On April 10, 2020, the Department of Labor’s Occupational Safety and Health Administration (“OSHA”) issued guidance clarifying certain employers’ recording requirements regarding cases of COVID-19.  Under the new guidance, most employers are now exempt from the requirement to record COVID-19 cases of employees for OSHA recordkeeping purposes, absent objective evidence that a case is work-related.  Employers that are in the healthcare industry, emergency response organizations, and correctional institutions, however, must continue to record work-related COVID-19 cases.  The guidance will take effect immediately and will remain in effect until further notice, pending the conclusion of the COVID-19 public health crisis.

Employers Exempt from COVID-19 Recording Requirement

OSHA’s regulations require employers to record (and in some cases involving hospitalization or death, to report to OSHA) certain work-related injuries and illnesses on their OSHA Form 300 log.  As we previously reported, OSHA considers COVID-19 to be a recordable illness.

OSHA’s most-recent guidance states that, until the agency notifies employers otherwise, all employers – except emergency response organizations, correctional institutions or those in the healthcare industry – will not be required to record cases of COVID-19 unless:

  1. There is objective evidence that a COVID-19 case may be work-related; and
  2. The evidence was reasonably available to the employer.

In terms of defining “objective evidence”, the guidance states that such evidence would exist if, for example, a number of cases developed among employees who work closely together, with no alternative explanation.  The guidance also explains that objective evidence of a work-related COVID-19 transmission will be deemed to be “reasonably available” if, for example, employees provided information to the employer or the employer learns information regarding its employees’ health and safety during the ordinary course of managing its business.

Healthcare, Emergency Response, and Correctional Employers Must Continue to Record COVID-19 Cases

The guidance also reiterates that healthcare-industry employers, emergency response organizations (such as emergency medical, firefighting, and law enforcement services), and correctional institutions must continue to record cases of COVID-19 on the OSHA Form 300 log if:

  1. The case is a confirmed case of COVID-19 as defined by the Centers for Disease Control and Prevention (“CDC”);
  2. The case is work-related; and
  3. The case involves one or more of the general recording criteria set forth in 29 C.F.R. § 1904.7.

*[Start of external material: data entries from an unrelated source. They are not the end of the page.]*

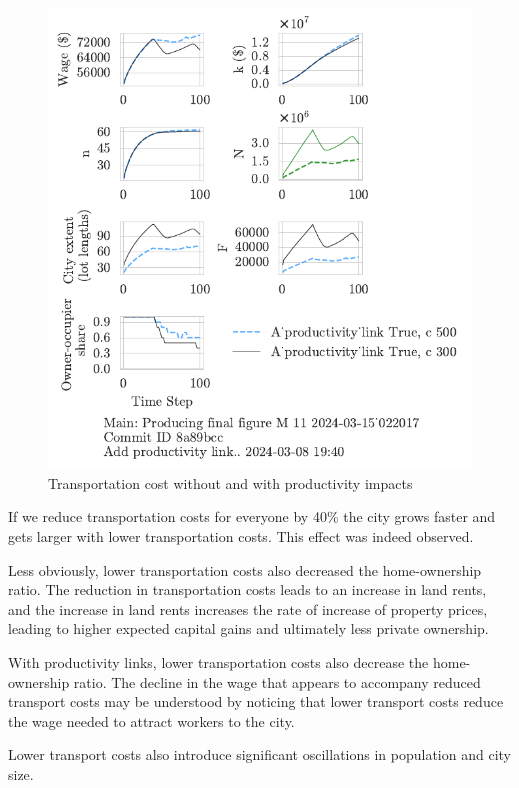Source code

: \begin{figure}[h!tb]
    \includegraphics[scale=.75, trim={0 1.4cm 2.3cm 0},clip]{fig/With-productivity_link-c-15_022017.pdf} 
    \caption{Transportation cost without and with productivity impacts}
    \label{fig:Productivity_link_W-WO-transportation-cost}
\end{figure}
If we reduce transportation costs for everyone by 40\% the city grows faster and gets larger with lower transportation costs. This effect was indeed observed. 

Less obviously, lower transportation costs also decreased the home-ownership ratio. The reduction in transportation costs leads to an increase in land rents, and the increase in land rents increases the rate of increase of property prices, leading to higher expected capital gains and ultimately less private ownership. 

With productivity links, lower transportation costs also decrease the home-ownership ratio. 
The decline in the wage that appears to accompany reduced transport costs may be understood by noticing that lower transport costs reduce the wage needed to attract workers to the city. 

Lower transport costs also introduce significant oscillations in population and city size.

Under OSHA’s regulations, an injury or illness is presumed to be work-related if “an event or exposure in the work environment either caused or contributed to the resulting condition or significantly aggravated a pre-existing injury or illness.”  However, injuries or illnesses that fall under certain exceptions (as set forth in the governing regulations) are not work-related and not required to be recorded, including, for example, where the injury or illness involves signs or symptoms that surface at work but result from a non-work-related event or exposure occurring outside the work environment.  An injury or illness meets the general recording criteria under 29 C.F.R. § 1904.7 if it results in death, days away from work, restricted work or job transfer, medical treatment beyond first aid, or loss of consciousness.

Takeaways

This is welcome guidance from OSHA, as it will ease some of the uncertainty around OSHA recordkeeping obligations that comes with often unclear assessment of whether an employee with COVID-19 contracted the virus at work.  Still, earlier guidance and enforcement directives, as posted on OSHA’s coronavirus webpage, remain in effect.  Most notably, employers must continue to satisfy the requirement under the OSHA General Duty Clause to provide “employment and a place of employment, which are free from recognized hazards that are causing or are likely to cause death or serious physical harm.”  Employers in certain high-risk industries should also be aware of OSHA’s Personal Protective Equipment (PPE) general standards, which require gloves, eye, and face protection under hazardous conditions, as well as more recent guidance relevant to healthcare workers.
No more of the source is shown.